Recientemente la Alta Comisión de las Naciones Unidas para los Refugiados (Acnur) alertó una vez más sobre el éxodo de más de 3,7 millones de personas que han convertido a la diáspora venezolana en la segunda ola migratoria más alta del mundo, solo después de Siria, y por encima de Afganistán, países estos que han vivido prolongados períodos de guerra.
La crisis humanitaria que ello implica, que causa alarma en las principales organizaciones mundiales, y en los países de la región y del mundo, ha sido ignorada y despreciada por el régimen de Nicolás Maduro, sin duda su causante, que solo la ha tomado en cuenta con desatinados fines propagandísticos en una ridícula campaña de retorno a la patria a través de vuelos especialmente habilitados. Integrantes de una insignificante cifra de retornados que atendió ese llamado fueron recibidos con aplausos.

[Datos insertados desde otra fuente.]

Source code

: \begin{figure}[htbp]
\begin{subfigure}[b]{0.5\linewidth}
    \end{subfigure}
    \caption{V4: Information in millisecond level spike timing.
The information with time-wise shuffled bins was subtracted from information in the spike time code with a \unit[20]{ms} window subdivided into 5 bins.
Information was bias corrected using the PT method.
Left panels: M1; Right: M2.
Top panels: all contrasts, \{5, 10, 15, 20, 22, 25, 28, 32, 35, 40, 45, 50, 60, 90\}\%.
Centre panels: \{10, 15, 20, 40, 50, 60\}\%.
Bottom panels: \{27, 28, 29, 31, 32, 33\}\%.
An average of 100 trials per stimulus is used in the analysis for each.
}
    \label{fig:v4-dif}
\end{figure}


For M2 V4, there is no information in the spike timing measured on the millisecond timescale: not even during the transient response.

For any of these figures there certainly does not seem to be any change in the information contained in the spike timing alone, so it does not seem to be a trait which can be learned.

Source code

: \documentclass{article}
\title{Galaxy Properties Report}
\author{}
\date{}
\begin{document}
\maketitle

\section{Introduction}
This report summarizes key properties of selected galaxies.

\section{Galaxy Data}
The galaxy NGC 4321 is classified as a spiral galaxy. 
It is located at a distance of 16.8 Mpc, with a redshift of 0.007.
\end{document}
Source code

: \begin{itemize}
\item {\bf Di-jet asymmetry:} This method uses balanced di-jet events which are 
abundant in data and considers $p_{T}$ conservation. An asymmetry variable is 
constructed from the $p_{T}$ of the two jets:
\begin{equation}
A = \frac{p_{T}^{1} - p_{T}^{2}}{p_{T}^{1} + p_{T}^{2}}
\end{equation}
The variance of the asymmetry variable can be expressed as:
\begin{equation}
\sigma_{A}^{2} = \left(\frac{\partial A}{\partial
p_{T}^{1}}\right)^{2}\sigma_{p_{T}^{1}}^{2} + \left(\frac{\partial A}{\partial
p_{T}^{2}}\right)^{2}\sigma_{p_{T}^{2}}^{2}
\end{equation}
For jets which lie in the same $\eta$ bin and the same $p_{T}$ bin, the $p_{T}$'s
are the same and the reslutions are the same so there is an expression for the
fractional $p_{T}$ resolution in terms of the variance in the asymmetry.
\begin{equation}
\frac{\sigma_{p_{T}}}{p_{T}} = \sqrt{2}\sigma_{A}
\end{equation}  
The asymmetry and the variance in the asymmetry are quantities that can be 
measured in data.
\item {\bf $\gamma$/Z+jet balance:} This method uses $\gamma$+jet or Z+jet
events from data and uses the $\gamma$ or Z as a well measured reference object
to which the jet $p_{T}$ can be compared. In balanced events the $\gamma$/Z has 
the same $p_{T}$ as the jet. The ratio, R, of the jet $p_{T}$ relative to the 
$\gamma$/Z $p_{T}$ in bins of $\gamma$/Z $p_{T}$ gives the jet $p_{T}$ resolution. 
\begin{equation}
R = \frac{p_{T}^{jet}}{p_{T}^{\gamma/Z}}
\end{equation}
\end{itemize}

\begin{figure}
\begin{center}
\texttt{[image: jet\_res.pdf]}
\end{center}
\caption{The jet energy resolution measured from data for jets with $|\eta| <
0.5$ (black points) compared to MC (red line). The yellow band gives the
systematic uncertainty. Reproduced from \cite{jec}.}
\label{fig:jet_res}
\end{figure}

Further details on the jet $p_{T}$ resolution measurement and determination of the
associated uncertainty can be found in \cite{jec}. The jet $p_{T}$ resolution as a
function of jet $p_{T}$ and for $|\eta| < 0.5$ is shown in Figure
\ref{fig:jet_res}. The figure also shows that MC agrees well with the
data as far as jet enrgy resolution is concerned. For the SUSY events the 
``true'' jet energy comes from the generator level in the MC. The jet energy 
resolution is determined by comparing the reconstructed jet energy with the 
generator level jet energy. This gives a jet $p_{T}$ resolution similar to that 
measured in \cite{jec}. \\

Pero de los efectos de ese pequeño monstruo que es la covid-19, que cambió el destino del mundo, no escaparon los migrantes venezolanos que se encontraban en situación de extrema fragilidad en los países vecinos, castigados severamente por esta pandemia, lo que motivó a pequeños porcentajes de esa enorme diáspora en estado de desesperación a desear regresar a su país, encontrándose en esta oportunidad con el rechazo de la más alta cúpula del gobierno que los ha estigmatizado, despojándolos de manera arbitraria e inhumana de su condición de ciudadanos, al quererles limitar el derecho de volver a su país de origen, por considerarlos promotores del contagio, lo que los ha condenado no solo a una gran fragilidad sanitaria sino a hambre y vejación, además de que estimula en el país conductas de discriminación y rechazo hacia los más indefensos en lugar de la esperada solidaridad.
El extremo ha sido calificarlos de armas biológicas al servicio del presidente colombiano, en una guerra verbal sin tregua, que expresa la desmedida animadversión hacia el gobierno del país vecino, acusándolo de abrir trochas para su entrada al país, obviando que la proliferación de estos caminos obedece fundamentalmente a la política de hostilidad hacia el gobierno colombiano desde los comienzos de Hugo Chávez, que llevó a abandonar todos los avances binacionales en esa enorme frontera dejando el camino abierto para la informalidad, la delincuencia y el crimen organizado.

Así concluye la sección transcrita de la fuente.